▶ WHAT TO WORK ON: Those lines of the records that contain "judgment" are to be located and copied.

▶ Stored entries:
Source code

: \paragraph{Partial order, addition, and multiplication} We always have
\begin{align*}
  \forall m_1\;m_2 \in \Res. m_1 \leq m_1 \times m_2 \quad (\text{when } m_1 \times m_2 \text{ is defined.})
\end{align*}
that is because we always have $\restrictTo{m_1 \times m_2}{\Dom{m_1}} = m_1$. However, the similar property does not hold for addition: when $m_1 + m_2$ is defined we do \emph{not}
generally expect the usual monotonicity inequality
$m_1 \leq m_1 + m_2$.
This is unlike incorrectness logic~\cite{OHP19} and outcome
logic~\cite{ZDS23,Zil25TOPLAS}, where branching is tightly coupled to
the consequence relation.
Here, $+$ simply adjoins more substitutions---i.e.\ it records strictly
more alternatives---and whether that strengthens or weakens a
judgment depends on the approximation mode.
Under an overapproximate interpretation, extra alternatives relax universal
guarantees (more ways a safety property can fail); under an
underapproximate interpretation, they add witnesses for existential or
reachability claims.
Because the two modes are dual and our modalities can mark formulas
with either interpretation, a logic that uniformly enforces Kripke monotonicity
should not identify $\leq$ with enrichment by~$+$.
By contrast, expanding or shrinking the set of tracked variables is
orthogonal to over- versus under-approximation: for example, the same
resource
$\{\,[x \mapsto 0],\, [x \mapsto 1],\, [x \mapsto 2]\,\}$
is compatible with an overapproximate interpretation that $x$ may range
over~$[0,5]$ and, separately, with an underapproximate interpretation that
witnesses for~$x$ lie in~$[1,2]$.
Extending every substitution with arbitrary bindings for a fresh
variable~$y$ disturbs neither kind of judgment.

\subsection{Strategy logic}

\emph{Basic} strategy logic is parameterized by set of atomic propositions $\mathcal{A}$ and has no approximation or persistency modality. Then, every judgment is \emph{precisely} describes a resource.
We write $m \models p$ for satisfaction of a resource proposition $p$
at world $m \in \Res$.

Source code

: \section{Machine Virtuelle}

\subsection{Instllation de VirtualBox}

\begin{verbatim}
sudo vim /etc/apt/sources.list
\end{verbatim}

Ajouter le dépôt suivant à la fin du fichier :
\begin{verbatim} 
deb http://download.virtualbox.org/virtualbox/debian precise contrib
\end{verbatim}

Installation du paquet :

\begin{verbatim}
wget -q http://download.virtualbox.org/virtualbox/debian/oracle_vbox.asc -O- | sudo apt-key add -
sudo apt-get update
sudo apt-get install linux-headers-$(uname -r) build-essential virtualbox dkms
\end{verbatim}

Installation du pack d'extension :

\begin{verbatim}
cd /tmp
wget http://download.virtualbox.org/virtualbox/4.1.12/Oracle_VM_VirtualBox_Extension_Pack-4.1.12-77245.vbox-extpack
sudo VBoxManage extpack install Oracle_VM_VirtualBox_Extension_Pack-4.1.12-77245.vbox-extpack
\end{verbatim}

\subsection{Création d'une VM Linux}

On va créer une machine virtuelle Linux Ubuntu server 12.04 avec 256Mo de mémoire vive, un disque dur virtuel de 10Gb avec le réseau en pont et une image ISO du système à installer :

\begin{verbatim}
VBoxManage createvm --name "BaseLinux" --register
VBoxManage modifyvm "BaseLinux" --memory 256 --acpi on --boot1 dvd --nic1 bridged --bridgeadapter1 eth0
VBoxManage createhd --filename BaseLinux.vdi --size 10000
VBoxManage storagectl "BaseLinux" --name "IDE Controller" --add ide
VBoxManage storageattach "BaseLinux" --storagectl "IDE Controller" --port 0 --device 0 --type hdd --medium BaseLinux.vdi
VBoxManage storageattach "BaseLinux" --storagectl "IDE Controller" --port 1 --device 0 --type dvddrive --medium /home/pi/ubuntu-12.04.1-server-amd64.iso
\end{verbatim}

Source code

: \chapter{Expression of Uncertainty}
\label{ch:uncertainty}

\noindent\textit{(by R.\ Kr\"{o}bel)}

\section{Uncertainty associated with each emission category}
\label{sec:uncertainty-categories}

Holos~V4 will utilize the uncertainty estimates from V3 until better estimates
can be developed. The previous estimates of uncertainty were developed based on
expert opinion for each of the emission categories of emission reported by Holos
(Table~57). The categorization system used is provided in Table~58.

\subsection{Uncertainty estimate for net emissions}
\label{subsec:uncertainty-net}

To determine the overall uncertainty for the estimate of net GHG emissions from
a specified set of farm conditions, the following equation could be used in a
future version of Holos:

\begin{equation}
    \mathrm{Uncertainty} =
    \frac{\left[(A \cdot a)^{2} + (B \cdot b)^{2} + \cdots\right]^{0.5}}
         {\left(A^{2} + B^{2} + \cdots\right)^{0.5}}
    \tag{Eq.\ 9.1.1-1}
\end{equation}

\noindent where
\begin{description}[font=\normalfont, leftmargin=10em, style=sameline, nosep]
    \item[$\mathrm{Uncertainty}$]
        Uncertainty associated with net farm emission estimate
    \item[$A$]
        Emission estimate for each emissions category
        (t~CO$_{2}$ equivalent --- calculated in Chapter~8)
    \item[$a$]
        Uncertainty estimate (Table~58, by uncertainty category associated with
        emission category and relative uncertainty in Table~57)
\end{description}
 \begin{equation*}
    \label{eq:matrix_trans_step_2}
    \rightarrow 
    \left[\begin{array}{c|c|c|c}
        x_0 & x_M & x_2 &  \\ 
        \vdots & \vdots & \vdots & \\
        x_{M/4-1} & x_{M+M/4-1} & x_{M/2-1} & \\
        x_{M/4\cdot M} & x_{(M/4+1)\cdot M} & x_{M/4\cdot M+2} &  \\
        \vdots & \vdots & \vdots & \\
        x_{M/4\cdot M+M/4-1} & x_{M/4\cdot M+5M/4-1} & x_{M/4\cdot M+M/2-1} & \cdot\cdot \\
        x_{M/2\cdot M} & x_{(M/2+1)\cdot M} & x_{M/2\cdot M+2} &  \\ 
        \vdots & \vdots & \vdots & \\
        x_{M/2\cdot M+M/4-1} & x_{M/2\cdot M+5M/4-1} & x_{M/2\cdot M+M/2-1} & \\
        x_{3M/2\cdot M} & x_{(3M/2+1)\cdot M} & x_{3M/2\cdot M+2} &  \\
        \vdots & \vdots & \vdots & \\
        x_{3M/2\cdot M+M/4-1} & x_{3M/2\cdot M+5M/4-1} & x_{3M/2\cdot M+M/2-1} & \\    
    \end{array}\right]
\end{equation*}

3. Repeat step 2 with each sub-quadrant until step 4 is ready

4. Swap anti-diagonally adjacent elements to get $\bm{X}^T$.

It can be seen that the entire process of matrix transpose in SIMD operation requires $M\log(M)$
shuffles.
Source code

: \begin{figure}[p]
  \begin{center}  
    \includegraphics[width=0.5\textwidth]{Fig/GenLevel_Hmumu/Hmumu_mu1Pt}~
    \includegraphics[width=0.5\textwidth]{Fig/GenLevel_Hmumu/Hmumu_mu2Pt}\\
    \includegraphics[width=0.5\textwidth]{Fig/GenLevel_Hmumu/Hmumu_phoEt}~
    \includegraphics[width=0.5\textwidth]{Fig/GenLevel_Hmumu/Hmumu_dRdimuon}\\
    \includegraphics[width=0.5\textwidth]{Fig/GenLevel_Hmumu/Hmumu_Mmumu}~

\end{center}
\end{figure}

▶ ANSWER SECTION:
judgment depends on the approximation mode.
variable~$y$ disturbs neither kind of judgment.
\emph{Basic} strategy logic is parameterized by set of atomic propositions $\mathcal{A}$ and has no approximation or persistency modality. Then, every judgment is \emph{precisely} describes a resource.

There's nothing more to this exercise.